**REQUIRED WORK:** Repeat every entry word for word. Images do not belong in the copy.

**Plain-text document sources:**
━━━
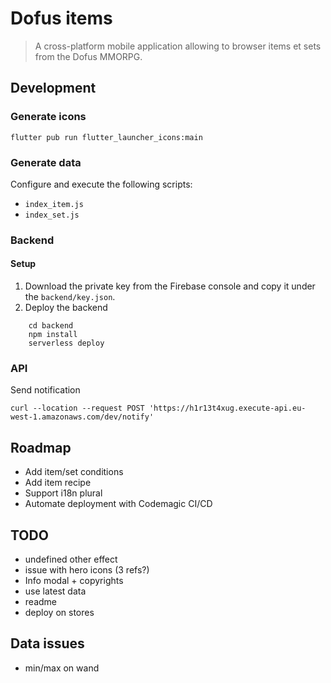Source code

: # Dofus items
> A cross-platform mobile application allowing to browser items et sets from the Dofus MMORPG.

## Development

### Generate icons
```
flutter pub run flutter_launcher_icons:main
```

### Generate data
Configure and execute the following scripts:
* `index_item.js`
* `index_set.js`

### Backend

#### Setup
1. Download the private key from the Firebase console and copy it under the `backend/key.json`.
2. Deploy the backend
```
    cd backend
    npm install
    serverless deploy
```

### API
Send notification
```
curl --location --request POST 'https://h1r13t4xug.execute-api.eu-west-1.amazonaws.com/dev/notify'
```

## Roadmap
- Add item/set conditions
- Add item recipe
- Support i18n plural
- Automate deployment with Codemagic CI/CD

## TODO
- undefined other effect
- issue with hero icons (3 refs?)
- Info modal + copyrights
- use latest data
- readme
- deploy on stores

## Data issues
- min/max on wand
━━━
**EXERCISE SOLUTION:**
Source code

: # Dofus items
> A cross-platform mobile application allowing to browser items et sets from the Dofus MMORPG.

## Development

### Generate icons
```
flutter pub run flutter_launcher_icons:main
```

### Generate data
Configure and execute the following scripts:
* `index_item.js`
* `index_set.js`

### Backend

#### Setup
1. Download the private key from the Firebase console and copy it under the `backend/key.json`.
2. Deploy the backend
```
    cd backend
    npm install
    serverless deploy
```

### API
Send notification
```
curl --location --request POST 'https://h1r13t4xug.execute-api.eu-west-1.amazonaws.com/dev/notify'
```

## Roadmap
- Add item/set conditions
- Add item recipe
- Support i18n plural
- Automate deployment with Codemagic CI/CD

## TODO
- undefined other effect
- issue with hero icons (3 refs?)
- Info modal + copyrights
- use latest data
- readme
- deploy on stores

## Data issues
- min/max on wand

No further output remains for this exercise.